If you wander into National Geographic’s headquarters in Washington, DC and look up at the ceiling, you will see recessed lighting forming constellations appearing exactly as they did in the night sky 125 years ago. It was then, in 1888, that The National Geographic Society was born. The conversation that started it all took place among 33 voyagers – scientists, explorers, mapmakers, meteorologists, a naturalist and a one-armed Civil War hero – at the very private Cosmos Club in DC. They constructed a constitution to plan an integrated coalition of members that would support dedicated travel. Two weeks later, on January 27, the Society was deployed.
The first president was Gardiner Greene Hubbard. His son-in-law, Alexander Graham Bell would eventually succeed him in 1897 following his death. Not long after, in November of 1888, a journal named “The National Geographic Magazine” was founded. The publication was quick to adopt successful marketing approaches and was the first media platform to use photographs from the field to sell stories – the magazine was originally given as a benefit to members of the tax exempt organization.
- Robert Ballard – RMS Titanic (1985) and John F. Kennedy’s PT-109 (2002)
- Robert Bartlett – Arctic Exploration (1925–45)
- Lee Berger – Oldest footprints of modern humans ever found
- Hiram Bingham – Machu Picchu Excavation (1915)
- Richard E. Byrd – First flight over South Pole (1929)
- Jacques-Yves Cousteau – Undersea exploration
Dian Fossey – Mountain gorillas
- Birute Galdikas – Orangutans
- Jane Goodall – Chimpanzees
- Louis and Mary Leakey – Discovery of manlike Zinjanthropus, more than 1.75 million years old
- Gustavus McLeod – First flight to the North Pole in an open-air cockpit aircraft
- Robert Peary and Matthew Henson – North Pole Expedition (1905)

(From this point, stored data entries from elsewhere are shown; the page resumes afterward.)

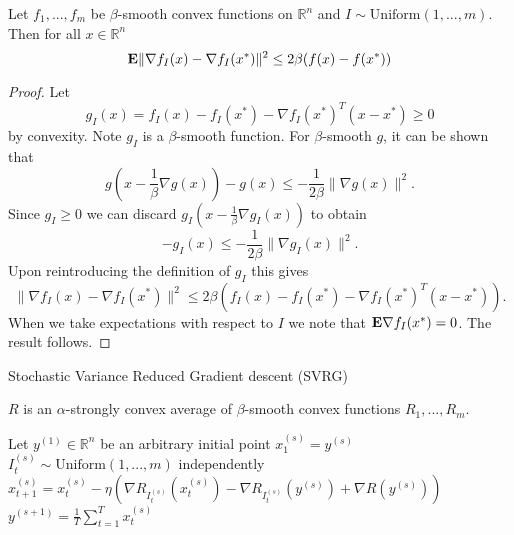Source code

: \begin{lemma}
\label{lemma:randsmoothbound}
Let $f_1, ..., f_m$ be $\beta$-smooth convex functions on $\mathbb{R}^n$ and $I \sim \text{Uniform}(1, ..., m)$. Then for all $x \in \mathbb{R}^n$
\begin{equation}
	\mathbf{E} \|\nabla f_I(x) - \nabla f_I(x^*)\|^2 \le 2\beta (f(x) - f(x^*))
\end{equation} 
\begin{proof}
Let
\begin{equation}
	g_I(x) = f_I(x) - f_I(x^*) - \nabla f_I(x^*)^T(x-x^*) \ge 0
\end{equation}
by convexity. Note $g_I$ is a $\beta$-smooth function.
For $\beta$-smooth $g$, it can be shown that
\begin{equation}
	g\left(x - \frac{1}{\beta}\nabla g(x)\right) - g(x) \le -\frac{1}{2\beta}\|\nabla g(x)\|^2.
\end{equation}
Since $g_I \ge 0$ we can discard $g_I\left(x - \frac{1}{\beta}\nabla g_I(x)\right)$ to obtain
\begin{equation}
 -g_I(x) \le -\frac{1}{2\beta}\|\nabla g_I(x)\|^2.
\end{equation}
Upon reintroducing the definition of $g_I$ this gives
\begin{equation}
	\|\nabla f_I(x) - \nabla f_I(x^*)\|^2 \le 2\beta \left(f_I(x) - f_I(x^*) - \nabla f_I(x^*)^T (x - x^*)\right).
\end{equation}
When we take expectations with respect to $I$ we note that $\mathbf{E} \nabla f_I(x^*) = 0$. The result follows.

\end{proof}
\end{lemma}

\begin{algorithm}
\caption{Stochastic Variance Reduced Gradient descent (SVRG)}
   \begin{algorithmic}[1] \label{alg:svrg}
   \REQUIRE $R$ is an $\alpha$-strongly convex average of $\beta$-smooth convex functions $R_1, ..., R_m$.
   
   \STATE Let $y^{(1)} \in \mathbb{R}^n$ be an arbitrary initial point
   	  \STATE $x_1^{(s)} = y^{(s)}$
   	      \STATE $I_t^{(s)} \sim \text{Uniform}(1, ..., m)$ independently
   	  	  \STATE $x_{t+1}^{(s)} = x_t^{(s)} - \eta \left(\nabla R_{I_t^{(s)}}(x_t^{(s)}) - \nabla R_{I_t^{(s)}}(y^{(s)}) + \nabla R(y^{(s)})\right)$
   	  \ENDFOR
   	  \STATE $y^{(s+1)} = \frac{1}{T}\sum_{t=1}^T x_t^{(s)}$
   \ENDFOR	  
\end{algorithmic}
\end{algorithm}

- Spencer Wells – The Genographic Project
In just over a century, The Society has transformed itself from an elite club of academics and wealthy patrons with a love for travel to the single most recognizable brand of support for exploration, research, and conservation activities in the entire world. And miraculously, this world is in some way accessible to us all.The National Geographic brand is one that everybody on earth identifies with and aligns with personal stories. To my father and his friends of academia – Jane Goodall’s 1960 magazine cover would rival Bo Derek’s red bathing suit. To the children of the 1980’s, it was as good as Playboy magazine. To small communities throughout the world today, it is a connection to people and cultures that they may never see. To anthropologists, research conducted by NatGeo grantees unearths unexplored theories yet to be extrapolated And to all of us, every movement provides a good dose of inspiration to plan our next trip.
So travel on, National Geographic. If your tagline is “inspiring people to care about the planet,” then you have done what you’ve set out to do. We are completely inspired.